Change advanced sharing settings —This link takes you to the window that allows you to turn network sharing, network discovery, and public folder sharing on and off. These settings can be turned on or off for each network profile individually.
|
See Also Links
Throughout the configuration windows in Windows
Server 2008 R2, Microsoft has embedded “See Also Links.” The links take
you to the configuration and management consoles similar to the current
console where the links appear.
|
Network profiles
Windows Server 2008 and Windows Vista introduced a
new way to manage network configuration based upon the network that the
computer is connected to. For example, you can configure the computer to
open Windows Firewall ports for Remote Desktop connectivity while
connected to the corporate network and to disable the ports when
connected to a public network. Windows Server 2008 R2 includes the
following network profile types:
Domain —The
domain network profile is used when the computer is connected to the
network that hosts the domain that it is a member of. For example, if a
computer is a member of the Contoso.com domain, the domain network profile will be used when that computer connects to the network that hosts the Contoso.com domain.
Private
—The private network profile is used when connecting the computer to a
trusted network that does not host the domain in which the computer is
joined. This profile is less restrictive than the public profile and
thus should only be used on trusted networks, such as a home network or
in situations where the computer is connected to the corporate network,
but not joined to a Windows domain.
Public
—The public network profile should be used when connecting the computer
to a non-trusted network, such as a public Wi-Fi hotspot. This profile
is much more restrictive toward other network computers and devices.

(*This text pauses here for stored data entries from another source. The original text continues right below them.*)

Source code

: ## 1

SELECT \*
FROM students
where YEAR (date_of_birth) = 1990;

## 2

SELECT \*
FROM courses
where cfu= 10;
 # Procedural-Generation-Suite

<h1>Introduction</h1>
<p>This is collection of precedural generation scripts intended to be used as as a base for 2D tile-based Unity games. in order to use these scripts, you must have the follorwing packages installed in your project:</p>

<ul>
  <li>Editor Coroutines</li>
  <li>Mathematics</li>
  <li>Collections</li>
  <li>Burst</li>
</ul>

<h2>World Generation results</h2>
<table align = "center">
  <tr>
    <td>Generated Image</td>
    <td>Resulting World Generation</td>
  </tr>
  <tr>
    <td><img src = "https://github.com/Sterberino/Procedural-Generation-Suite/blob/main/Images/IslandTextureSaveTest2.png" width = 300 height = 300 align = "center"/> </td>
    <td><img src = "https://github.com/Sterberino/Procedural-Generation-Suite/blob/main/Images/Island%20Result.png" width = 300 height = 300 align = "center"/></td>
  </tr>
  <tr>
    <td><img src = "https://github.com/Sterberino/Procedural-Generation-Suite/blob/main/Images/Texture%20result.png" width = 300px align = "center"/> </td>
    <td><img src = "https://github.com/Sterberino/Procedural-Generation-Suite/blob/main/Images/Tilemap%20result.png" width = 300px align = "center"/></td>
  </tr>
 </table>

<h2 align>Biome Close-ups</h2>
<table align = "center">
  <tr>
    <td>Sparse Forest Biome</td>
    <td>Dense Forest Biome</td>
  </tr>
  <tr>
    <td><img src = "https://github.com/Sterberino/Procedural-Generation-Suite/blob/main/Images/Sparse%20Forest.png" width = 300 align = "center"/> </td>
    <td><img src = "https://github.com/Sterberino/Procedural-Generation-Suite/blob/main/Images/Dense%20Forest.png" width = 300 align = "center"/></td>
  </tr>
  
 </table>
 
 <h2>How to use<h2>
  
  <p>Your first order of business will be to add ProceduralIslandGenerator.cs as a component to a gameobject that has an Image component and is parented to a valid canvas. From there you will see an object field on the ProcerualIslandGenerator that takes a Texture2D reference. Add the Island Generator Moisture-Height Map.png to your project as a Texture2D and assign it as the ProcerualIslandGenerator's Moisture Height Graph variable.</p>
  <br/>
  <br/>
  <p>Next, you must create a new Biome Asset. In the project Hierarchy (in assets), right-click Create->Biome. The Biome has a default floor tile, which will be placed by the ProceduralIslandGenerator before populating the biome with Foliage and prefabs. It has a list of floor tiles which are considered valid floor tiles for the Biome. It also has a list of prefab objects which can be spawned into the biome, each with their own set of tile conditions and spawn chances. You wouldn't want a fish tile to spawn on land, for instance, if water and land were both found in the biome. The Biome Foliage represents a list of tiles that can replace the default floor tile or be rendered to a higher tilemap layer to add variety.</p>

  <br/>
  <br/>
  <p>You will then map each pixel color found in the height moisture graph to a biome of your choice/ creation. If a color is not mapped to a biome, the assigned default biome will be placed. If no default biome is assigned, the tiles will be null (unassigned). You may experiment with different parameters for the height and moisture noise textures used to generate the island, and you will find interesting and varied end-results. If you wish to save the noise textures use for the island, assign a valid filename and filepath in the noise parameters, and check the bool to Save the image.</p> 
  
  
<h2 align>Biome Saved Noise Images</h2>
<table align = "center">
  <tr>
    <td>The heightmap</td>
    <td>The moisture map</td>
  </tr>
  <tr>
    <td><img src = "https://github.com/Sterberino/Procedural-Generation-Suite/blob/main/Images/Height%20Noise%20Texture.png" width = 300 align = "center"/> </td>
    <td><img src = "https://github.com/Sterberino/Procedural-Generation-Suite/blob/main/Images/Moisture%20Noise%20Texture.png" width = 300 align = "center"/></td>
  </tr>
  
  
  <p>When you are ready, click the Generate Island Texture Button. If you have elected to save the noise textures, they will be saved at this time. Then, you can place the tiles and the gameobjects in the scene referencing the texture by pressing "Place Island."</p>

You will more than likely not be moving your
production servers between various networks on a regular basis.
However, it is important that you understand how Network Profiles impact
on the operating system’s configuration to ensure that proper settings
are applied for your given network scenario. For example, if you open a
Windows Firewall port for the private profile and the computer is using
the domain profile, then the firewall change that you made will have no
impact on the computer’s current configuration.